Опыт автобиографии - Герберт Уэллс
Шрифт:
Интервал:
Закладка:
Вскоре, из случайной фразы, мы поняли, что она посетила Гиссинга в Доркинге, причем уже стала просто Терезой. Других признаний мы от него не услышали. Он покинул Доркинг и уехал в Швейцарию, где поселился с Терезой и ее матерью. Он дал понять, что они «будут жить вместе», и, дабы рассеять возможные осложнения с французской родней, мать пустила в обращение визитные карточки, на которых фамилию Терезы переправили на «Гиссинг». Все это, разумеется, хранилось в строжайшей тайне от его жены и большинства английских друзей. Те же из нас, которые знали правду, полагали, что, раз этот выдающийся ум сможет обрести условия, которые помогут ему справиться с достойной его работой, потворство столь мелкому обману можно не принимать в расчет.

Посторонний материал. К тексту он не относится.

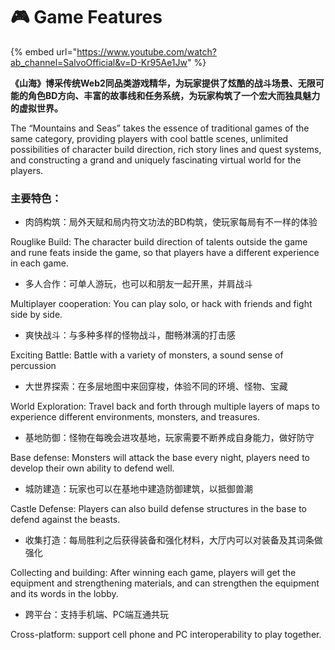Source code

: # 🎮 Game Features



{% embed url="https://www.youtube.com/watch?ab_channel=SalvoOfficial&v=D-Kr95Ae1Jw" %}

**《山海》博采传统Web2同品类游戏精华，为玩家提供了炫酷的战斗场景、无限可能的角色BD方向、丰富的故事线和任务系统，为玩家构筑了一个宏大而独具魅力的虚拟世界。**

The “Mountains and Seas” takes the essence of traditional games of the same category, providing players with cool battle scenes, unlimited possibilities of character build direction, rich story lines and quest systems, and constructing a grand and uniquely fascinating virtual world for the players.

### 主要特色：

* 肉鸽构筑：局外天赋和局内符文功法的BD构筑，使玩家每局有不一样的体验

Rouglike Build: The  character build direction of talents outside the game and rune feats inside the game, so that players have a different experience in each game.

* 多人合作：可单人游玩，也可以和朋友一起开黑，并肩战斗

Multiplayer cooperation: You can play solo, or hack with friends and fight side by side.

* 爽快战斗：与多种多样的怪物战斗，酣畅淋漓的打击感

Exciting Battle: Battle with a variety of monsters, a sound sense of percussion

* 大世界探索：在多层地图中来回穿梭，体验不同的环境、怪物、宝藏

World Exploration: Travel back and forth through multiple layers of maps to experience different environments, monsters, and treasures.

* 基地防御：怪物在每晚会进攻基地，玩家需要不断养成自身能力，做好防守

Base defense: Monsters will attack the base every night, players need to develop their own ability to defend well.

* 城防建造：玩家也可以在基地中建造防御建筑，以抵御兽潮

Castle Defense: Players can also build defense structures in the base to defend against the beasts.

* 收集打造：每局胜利之后获得装备和强化材料，大厅内可以对装备及其词条做强化

Collecting and building: After winning each game, players will get the equipment and strengthening materials, and can strengthen the equipment and its words in the lobby.

* 跨平台：支持手机端、PC端互通共玩

Cross-platform: support cell phone and PC interoperability to play together.



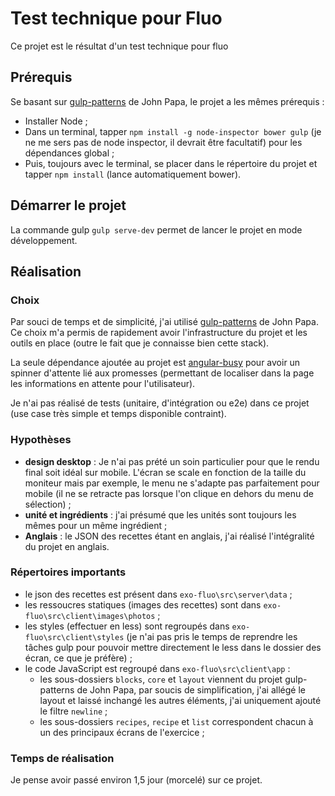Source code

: # Test technique pour Fluo
Ce projet est le résultat d'un test technique pour fluo

## Prérequis
Se basant sur [gulp-patterns](https://github.com/johnpapa/gulp-patterns) de John Papa, le projet a les mêmes prérequis :

- Installer Node ;
- Dans un terminal, tapper `npm install -g node-inspector bower gulp` (je ne me sers pas de node inspector, il devrait être facultatif) pour les dépendances global ;
- Puis, toujours avec le terminal, se placer dans le répertoire du projet et tapper `npm install` (lance automatiquement bower).

## Démarrer le projet
La commande gulp `gulp serve-dev` permet de lancer le projet en mode développement.

## Réalisation

### Choix
Par souci de temps et de simplicité, j'ai utilisé [gulp-patterns](https://github.com/johnpapa/gulp-patterns) de John Papa. Ce choix m'a permis de rapidement avoir l'infrastructure du projet et les outils en place (outre le fait que je connaisse bien cette stack).

La seule dépendance ajoutée au projet est [angular-busy](https://github.com/cgross/angular-busy) pour avoir un spinner d'attente lié aux promesses (permettant de localiser dans la page les informations en attente pour l'utilisateur).

Je n'ai pas réalisé de tests (unitaire, d'intégration ou e2e) dans ce projet (use case très simple et temps disponible contraint). 

### Hypothèses
 - **design desktop** : Je n'ai pas prété un soin particulier pour que le rendu final soit idéal sur mobile. L'écran se scale en fonction de la taille du moniteur mais par exemple, le menu ne s'adapte pas parfaitement pour mobile (il ne se retracte pas lorsque l'on clique en dehors du menu de sélection) ;
 - **unité et ingrédients** : j'ai présumé que les unités sont toujours les mêmes pour un même ingrédient ;
 - **Anglais** : le JSON des recettes étant en anglais, j'ai réalisé l'intégralité du projet en anglais.

### Répertoires importants
 - le json des recettes est présent dans `exo-fluo\src\server\data` ;
 - les ressoucres statiques (images des recettes) sont dans `exo-fluo\src\client\images\photos` ;
 - les styles (effectuer en less) sont regroupés dans `exo-fluo\src\client\styles` (je n'ai pas pris le temps de reprendre les tâches gulp pour pouvoir mettre directement le less dans le dossier des écran, ce que je préfère) ;
 - le code JavaScript est regroupé dans `exo-fluo\src\client\app` :
	 - les sous-dossiers `blocks`, `core` et `layout` viennent du projet gulp-patterns de John Papa, par soucis de simplification, j'ai allégé le layout et laissé inchangé les autres éléments, j'ai uniquement ajouté le filtre `newline` ;
	 - les sous-dossiers `recipes`, `recipe` et `list` correspondent chacun à un des principaux écrans de l'exercice ;

### Temps de réalisation
Je pense avoir passé environ 1,5 jour (morcelé) sur ce projet.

Вскоре появился «Венец жизни», самый слабый его роман, но много о нем говорящий. «Венец жизни» — это любовь, любовь во фраке. Так думал Гиссинг о любви или, по крайней мере, осмелился думать. Мы решили, что в конце концов что-то подобное должно было случиться, зато теперь он напишет великий роман из времен Кассиодора{226}.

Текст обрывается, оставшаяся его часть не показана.